■ **YOUR INSTRUCTIONS**
Which lines of the material hold the word "Setup"? Copy each one.

--- MATERIAL PROVIDED Enclosed Below ---

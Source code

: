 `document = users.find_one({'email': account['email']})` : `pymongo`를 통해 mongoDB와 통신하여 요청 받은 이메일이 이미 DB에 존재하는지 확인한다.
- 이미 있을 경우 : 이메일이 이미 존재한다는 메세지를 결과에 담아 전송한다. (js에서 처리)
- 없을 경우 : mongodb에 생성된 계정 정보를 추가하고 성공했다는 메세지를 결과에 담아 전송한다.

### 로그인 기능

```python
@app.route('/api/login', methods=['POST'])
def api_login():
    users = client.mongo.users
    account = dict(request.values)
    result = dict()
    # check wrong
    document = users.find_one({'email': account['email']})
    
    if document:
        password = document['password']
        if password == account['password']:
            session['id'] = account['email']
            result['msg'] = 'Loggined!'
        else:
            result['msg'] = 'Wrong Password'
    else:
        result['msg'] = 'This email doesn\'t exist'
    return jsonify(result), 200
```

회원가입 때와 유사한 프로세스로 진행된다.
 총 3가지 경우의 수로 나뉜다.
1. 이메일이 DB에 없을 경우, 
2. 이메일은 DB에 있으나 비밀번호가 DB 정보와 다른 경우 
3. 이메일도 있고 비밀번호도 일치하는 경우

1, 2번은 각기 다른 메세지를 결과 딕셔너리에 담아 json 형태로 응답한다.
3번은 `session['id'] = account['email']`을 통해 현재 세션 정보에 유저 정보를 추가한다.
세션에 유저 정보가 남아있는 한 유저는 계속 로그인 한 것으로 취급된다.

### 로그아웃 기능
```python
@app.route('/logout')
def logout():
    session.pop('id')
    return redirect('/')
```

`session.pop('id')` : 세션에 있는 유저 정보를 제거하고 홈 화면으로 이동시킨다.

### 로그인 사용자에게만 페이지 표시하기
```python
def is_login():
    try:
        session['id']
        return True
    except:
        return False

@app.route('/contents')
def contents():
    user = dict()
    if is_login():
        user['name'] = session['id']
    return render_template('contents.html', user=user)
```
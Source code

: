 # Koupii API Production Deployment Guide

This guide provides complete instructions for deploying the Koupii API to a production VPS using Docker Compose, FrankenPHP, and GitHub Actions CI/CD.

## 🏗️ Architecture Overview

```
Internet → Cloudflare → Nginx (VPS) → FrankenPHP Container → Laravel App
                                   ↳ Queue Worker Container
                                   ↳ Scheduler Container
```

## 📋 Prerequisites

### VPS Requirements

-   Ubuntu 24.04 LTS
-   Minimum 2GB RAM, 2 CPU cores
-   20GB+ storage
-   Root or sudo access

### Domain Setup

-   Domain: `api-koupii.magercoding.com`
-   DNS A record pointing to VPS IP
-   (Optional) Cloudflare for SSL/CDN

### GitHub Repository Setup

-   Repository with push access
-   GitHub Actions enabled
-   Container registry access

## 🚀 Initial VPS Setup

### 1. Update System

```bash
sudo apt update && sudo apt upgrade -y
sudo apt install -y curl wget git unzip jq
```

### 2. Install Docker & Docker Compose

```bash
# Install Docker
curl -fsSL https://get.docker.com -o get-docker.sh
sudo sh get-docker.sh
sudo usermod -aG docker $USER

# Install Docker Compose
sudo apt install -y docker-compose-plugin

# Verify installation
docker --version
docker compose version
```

--- End of Enclosed MATERIAL PROVIDED ---

■ **EXERCISE RESULT**
### Domain Setup
### GitHub Repository Setup
## 🚀 Initial VPS Setup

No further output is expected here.